#### Your objective:
Starting at the line that contains "specification section 8.6.5.1.%" and stopping after the last line, set down the listing exactly as it is. Add nothing.

#### Given records:

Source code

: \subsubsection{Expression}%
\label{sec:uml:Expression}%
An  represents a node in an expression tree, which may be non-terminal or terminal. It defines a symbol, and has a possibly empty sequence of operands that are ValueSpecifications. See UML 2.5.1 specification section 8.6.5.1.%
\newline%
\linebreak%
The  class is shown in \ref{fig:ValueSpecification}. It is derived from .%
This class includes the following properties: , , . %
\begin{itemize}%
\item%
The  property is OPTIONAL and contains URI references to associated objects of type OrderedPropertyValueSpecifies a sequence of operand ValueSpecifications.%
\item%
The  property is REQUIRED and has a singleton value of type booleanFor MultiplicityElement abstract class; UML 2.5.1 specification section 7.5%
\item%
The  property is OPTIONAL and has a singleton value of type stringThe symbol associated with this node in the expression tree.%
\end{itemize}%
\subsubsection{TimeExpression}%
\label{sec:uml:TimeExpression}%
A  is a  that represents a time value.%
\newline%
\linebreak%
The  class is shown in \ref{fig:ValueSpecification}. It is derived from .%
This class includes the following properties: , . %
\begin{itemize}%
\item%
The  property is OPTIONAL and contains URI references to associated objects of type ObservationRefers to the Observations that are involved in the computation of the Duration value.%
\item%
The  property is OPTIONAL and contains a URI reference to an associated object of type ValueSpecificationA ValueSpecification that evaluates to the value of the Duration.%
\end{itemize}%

#### Result for this task:
An  represents a node in an expression tree, which may be non-terminal or terminal. It defines a symbol, and has a possibly empty sequence of operands that are ValueSpecifications. See UML 2.5.1 specification section 8.6.5.1.%
\newline%
\linebreak%
The  class is shown in \ref{fig:ValueSpecification}. It is derived from .%
This class includes the following properties: , , . %
\begin{itemize}%
\item%
The  property is OPTIONAL and contains URI references to associated objects of type OrderedPropertyValueSpecifies a sequence of operand ValueSpecifications.%
\item%
The  property is REQUIRED and has a singleton value of type booleanFor MultiplicityElement abstract class; UML 2.5.1 specification section 7.5%
\item%
The  property is OPTIONAL and has a singleton value of type stringThe symbol associated with this node in the expression tree.%
\end{itemize}%
\subsubsection{TimeExpression}%
\label{sec:uml:TimeExpression}%
A  is a  that represents a time value.%
\newline%
\linebreak%
The  class is shown in \ref{fig:ValueSpecification}. It is derived from .%
This class includes the following properties: , . %
\begin{itemize}%
\item%
The  property is OPTIONAL and contains URI references to associated objects of type ObservationRefers to the Observations that are involved in the computation of the Duration value.%
\item%
The  property is OPTIONAL and contains a URI reference to an associated object of type ValueSpecificationA ValueSpecification that evaluates to the value of the Duration.%
\end{itemize}%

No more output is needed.